Mining Statistical Patterns with SPADE

Courses

Intro to Neural Spike Analysis in Python

Generative Simulations and Statistical Inference with Elephant

Authors

Dr. Ole Bialas | Dr. Nicholas Del Grosso

Download Materials

Setup

Import Modules

import numpy as np
from matplotlib import pyplot as plt
import quantities as pq
from elephant.spike_train_generation import compound_poisson_process, homogeneous_poisson_process
from elephant.spade import spade
from viziphant.patterns import plot_patterns

np.random.seed(100)
%matplotlib inline

Define the utility functions required for this notebook.

class utils:
    @staticmethod
    def find_synchronous_spikes(spike_trains):
        """
        Find the synchronous spikes in a list of spike trains.
        Arguments:
            sts (List of SpikeTrain): list of spike train objects.
        Returns:
            (np.ndarray): 1-dimensional array of the synchronous spike times (times are repeated for each synchronous spikes)
            (np.ndarray): 1-dimensional array with the indices of the spike trains containing the synchronous spikes
        """
        all_spikes = np.concatenate([spike_train.times for spike_train in spike_trains])
        all_trains = np.concatenate(
            [[i] * len(spike_train.times) for i, spike_train in enumerate(spike_trains)]
        )
        times = []
        units = []
        for s in np.unique(all_spikes):
            idx = np.where(all_spikes == s)[0]
            if len(idx) > 1:
                times.append(all_spikes[idx])
                units.append(all_trains[idx])
        if len(times) > 0:
            times = np.concatenate(times)
            units = np.concatenate(units)
        else:
            times = np.array([])
            units = np.array([])
            print("Found no synchronous spikes")
        return times, units

Section 1: Simulating Synchronous Spiking

In this section, we are going to explore Spike Pattern Detection and Evaluation (SPADE) which is a method to find recurring patterns of synchronous firing in large numbers of neurons. We are going to explore SPADE and its parameters by simulating data using a compound Poisson process. This simulation defines a baseline Poisson process that fires randomly and then makes the baseline process trigger spikes in other neurons, causing synchronous events. In this section, we are going to explore how this simulation works.

Code	Description
`sts = compound_poission_process(rate, amplitude_distribution, t_stop)`	Generate a list of spike trains from a compound poisson process with a given `rate` and `amplitude_distribution` that determines the probability of synchronous spikes. Each spike train starts at time 0 and goes to `t_stop`
`rasterplot(sts)`	Create a raster plot for a list of spike trains
`x,y = find_synchronous_spikes(spiketrains)`	Returns the times `x` and indices `y` of synchronous spikes in a list of `spiketrains`
`plt.eventplot(x)`	Plot the events in `x`
`plt.scatter(x,y, color="red")`	Plot the data `x`, `y` in a `"red"` scatterplot

Exercises

Example: Generate 6 spike trains (1 less then the length of the amplitude_distribution) with a firing rate of 5 Hz and a duration of 10 s from a compound_poisson_process where the probability of synchronous spikes in all 6 spike trains is 0.01 (1%). Print the length of the returned list of spike trains sts.

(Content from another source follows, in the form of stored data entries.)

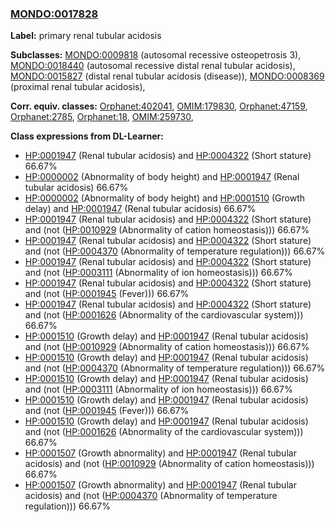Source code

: 
### [MONDO:0017828](http://purl.obolibrary.org/obo/MONDO_0017828)
**Label:** primary renal tubular acidosis

**Subclasses:** [MONDO:0009818](http://purl.obolibrary.org/obo/MONDO_0009818) (autosomal recessive osteopetrosis 3), [MONDO:0018440](http://purl.obolibrary.org/obo/MONDO_0018440) (autosomal recessive distal renal tubular acidosis), [MONDO:0015827](http://purl.obolibrary.org/obo/MONDO_0015827) (distal renal tubular acidosis (disease)), [MONDO:0008369](http://purl.obolibrary.org/obo/MONDO_0008369) (proximal renal tubular acidosis), 

**Corr. equiv. classes:** [Orphanet:402041](http://www.orpha.net/ORDO/Orphanet_402041), [OMIM:179830](http://purl.obolibrary.org/obo/OMIM_179830), [Orphanet:47159](http://www.orpha.net/ORDO/Orphanet_47159), [Orphanet:2785](http://www.orpha.net/ORDO/Orphanet_2785), [Orphanet:18](http://www.orpha.net/ORDO/Orphanet_18), [OMIM:259730](http://purl.obolibrary.org/obo/OMIM_259730), 

**Class expressions from DL-Learner:**

- [HP:0001947](http://purl.obolibrary.org/obo/HP_0001947) (Renal tubular acidosis) and [HP:0004322](http://purl.obolibrary.org/obo/HP_0004322) (Short stature) 66.67%
- [HP:0000002](http://purl.obolibrary.org/obo/HP_0000002) (Abnormality of body height) and [HP:0001947](http://purl.obolibrary.org/obo/HP_0001947) (Renal tubular acidosis) 66.67%
- [HP:0000002](http://purl.obolibrary.org/obo/HP_0000002) (Abnormality of body height) and [HP:0001510](http://purl.obolibrary.org/obo/HP_0001510) (Growth delay) and [HP:0001947](http://purl.obolibrary.org/obo/HP_0001947) (Renal tubular acidosis) 66.67%
- [HP:0001947](http://purl.obolibrary.org/obo/HP_0001947) (Renal tubular acidosis) and [HP:0004322](http://purl.obolibrary.org/obo/HP_0004322) (Short stature) and (not ([HP:0010929](http://purl.obolibrary.org/obo/HP_0010929) (Abnormality of cation homeostasis))) 66.67%
- [HP:0001947](http://purl.obolibrary.org/obo/HP_0001947) (Renal tubular acidosis) and [HP:0004322](http://purl.obolibrary.org/obo/HP_0004322) (Short stature) and (not ([HP:0004370](http://purl.obolibrary.org/obo/HP_0004370) (Abnormality of temperature regulation))) 66.67%
- [HP:0001947](http://purl.obolibrary.org/obo/HP_0001947) (Renal tubular acidosis) and [HP:0004322](http://purl.obolibrary.org/obo/HP_0004322) (Short stature) and (not ([HP:0003111](http://purl.obolibrary.org/obo/HP_0003111) (Abnormality of ion homeostasis))) 66.67%
- [HP:0001947](http://purl.obolibrary.org/obo/HP_0001947) (Renal tubular acidosis) and [HP:0004322](http://purl.obolibrary.org/obo/HP_0004322) (Short stature) and (not ([HP:0001945](http://purl.obolibrary.org/obo/HP_0001945) (Fever))) 66.67%
- [HP:0001947](http://purl.obolibrary.org/obo/HP_0001947) (Renal tubular acidosis) and [HP:0004322](http://purl.obolibrary.org/obo/HP_0004322) (Short stature) and (not ([HP:0001626](http://purl.obolibrary.org/obo/HP_0001626) (Abnormality of the cardiovascular system))) 66.67%
- [HP:0001510](http://purl.obolibrary.org/obo/HP_0001510) (Growth delay) and [HP:0001947](http://purl.obolibrary.org/obo/HP_0001947) (Renal tubular acidosis) and (not ([HP:0010929](http://purl.obolibrary.org/obo/HP_0010929) (Abnormality of cation homeostasis))) 66.67%
- [HP:0001510](http://purl.obolibrary.org/obo/HP_0001510) (Growth delay) and [HP:0001947](http://purl.obolibrary.org/obo/HP_0001947) (Renal tubular acidosis) and (not ([HP:0004370](http://purl.obolibrary.org/obo/HP_0004370) (Abnormality of temperature regulation))) 66.67%
- [HP:0001510](http://purl.obolibrary.org/obo/HP_0001510) (Growth delay) and [HP:0001947](http://purl.obolibrary.org/obo/HP_0001947) (Renal tubular acidosis) and (not ([HP:0003111](http://purl.obolibrary.org/obo/HP_0003111) (Abnormality of ion homeostasis))) 66.67%
- [HP:0001510](http://purl.obolibrary.org/obo/HP_0001510) (Growth delay) and [HP:0001947](http://purl.obolibrary.org/obo/HP_0001947) (Renal tubular acidosis) and (not ([HP:0001945](http://purl.obolibrary.org/obo/HP_0001945) (Fever))) 66.67%
- [HP:0001510](http://purl.obolibrary.org/obo/HP_0001510) (Growth delay) and [HP:0001947](http://purl.obolibrary.org/obo/HP_0001947) (Renal tubular acidosis) and (not ([HP:0001626](http://purl.obolibrary.org/obo/HP_0001626) (Abnormality of the cardiovascular system))) 66.67%
- [HP:0001507](http://purl.obolibrary.org/obo/HP_0001507) (Growth abnormality) and [HP:0001947](http://purl.obolibrary.org/obo/HP_0001947) (Renal tubular acidosis) and (not ([HP:0010929](http://purl.obolibrary.org/obo/HP_0010929) (Abnormality of cation homeostasis))) 66.67%
- [HP:0001507](http://purl.obolibrary.org/obo/HP_0001507) (Growth abnormality) and [HP:0001947](http://purl.obolibrary.org/obo/HP_0001947) (Renal tubular acidosis) and (not ([HP:0004370](http://purl.obolibrary.org/obo/HP_0004370) (Abnormality of temperature regulation))) 66.67%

amplitude_distribution = [0, 0.99, 0, 0, 0, 0, 0.01]
sts = compound_poisson_process(
    rate=5 * pq.Hz, amplitude_distribution=amplitude_distribution, t_stop=10 * pq.s
)
len(sts)

Example: Find the time points x and the spike train indices y of spikes in the spike train list sts that occur synchronously in multiple trains. Then use plt.eventplot to create a rasterplot of the spike trains sts and mark the synchronous spikes x, y in red.

x, y = utils.find_synchronous_spikes(sts)
plt.eventplot([st.times for st in sts], color="black")
plt.scatter(x, y, color="red")

Exercise: Generate spike trains with a firing rate of 5 Hz and a duration of 10 s from a compound_poisson_process with the amplitude_distribution defined below. How many spike trains are generated by this simulation and what is the probability of synchronous spikes in all neurons?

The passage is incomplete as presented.